## Data shown
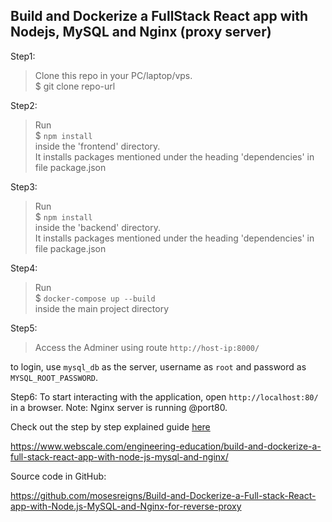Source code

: ## Build and Dockerize a FullStack React app with Nodejs, MySQL and Nginx (proxy server)

Step1:
> Clone this repo in your PC/laptop/vps.   
$ git clone repo-url

Step2:
> Run   
$ `npm install`   
inside the 'frontend' directory.   
It installs packages mentioned under the heading 'dependencies' in file package.json

Step3:
> Run   
$ `npm install`   
inside the 'backend' directory.   
It installs packages mentioned under the heading 'dependencies' in file package.json

Step4:
> Run   
$ `docker-compose up --build`   
inside the main project directory

Step5:
> Access the Adminer using route    `http://host-ip:8000/`


to login, use `mysql_db` as the server, username as `root` and password as `MYSQL_ROOT_PASSWORD`.

Step6:
To start interacting with the application, open `http://localhost:80/` in a browser. Note: Nginx server is running @port80.

Check out the step by step explained guide [here](https://www.webscale.com/engineering-education/build-and-dockerize-a-full-stack-react-app-with-nodejs-and-nginx/)


https://www.webscale.com/engineering-education/build-and-dockerize-a-full-stack-react-app-with-node-js-mysql-and-nginx/

Source code in GitHub:

https://github.com/mosesreigns/Build-and-Dockerize-a-Full-stack-React-app-with-Node.js-MySQL-and-Nginx-for-reverse-proxy


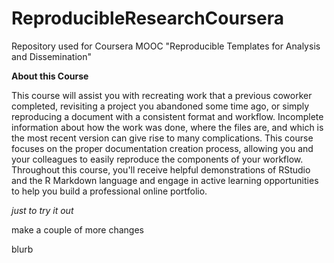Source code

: # ReproducibleResearchCoursera

Repository used for Coursera MOOC "Reproducible Templates for Analysis and Dissemination" 


**About this Course** 

This course will assist you with recreating work that a previous coworker completed, revisiting a project you abandoned some time ago, or simply reproducing a document with a consistent format and workflow. Incomplete information about how the work was done, where the files are, and which is the most recent version can give rise to many complications. This course  focuses on the proper documentation creation process, allowing you and your colleagues to easily reproduce the components of your workflow. Throughout this course, you'll receive helpful demonstrations of RStudio and the R Markdown language and engage in active learning opportunities to help you build a professional online portfolio.

*just to try it out*

make a couple of more changes

blurb
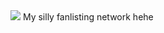 
<img src="https://pomelo.lol/pix/tumblr_m2idioWMFi1qid2nw540.gif">
My silly fanlisting network hehe
    

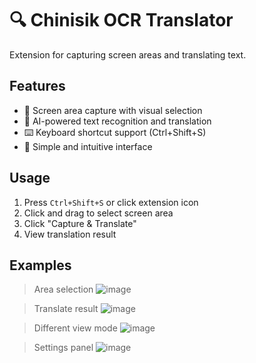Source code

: # 🔍 Chinisik OCR Translator

Extension for capturing screen areas and translating text.

## Features

- 📸 Screen area capture with visual selection
- 🤖 AI-powered text recognition and translation
- ⌨️ Keyboard shortcut support (Ctrl+Shift+S)
- 🎯 Simple and intuitive interface

## Usage

1. Press `Ctrl+Shift+S` or click extension icon
2. Click and drag to select screen area
3. Click "Capture & Translate"
4. View translation result

## Examples

> Area selection
![image](https://github.com/user-attachments/assets/b97bc8b3-1eb0-4267-bb93-81c32489ef2b)

> Translate result
![image](https://github.com/user-attachments/assets/3fabde54-45a3-4933-869a-bd60d2fb2f4d)

> Different view mode
![image](https://github.com/user-attachments/assets/124ea62e-46bb-41b2-82bc-473cc44f0c3e)

> Settings panel
![image](https://github.com/user-attachments/assets/22597720-3c0b-41a0-b50f-77216bda785c)
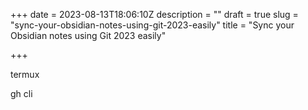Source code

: +++
date = 2023-08-13T18:06:10Z
description = ""
draft = true
slug = "sync-your-obsidian-notes-using-git-2023-easily"
title = "Sync your Obsidian notes using Git 2023 easily"

+++


termux


gh cli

## Description of the task
Could you work out how many lines in the material contain the word "proxy"? Reply with the number only.

## Written response
2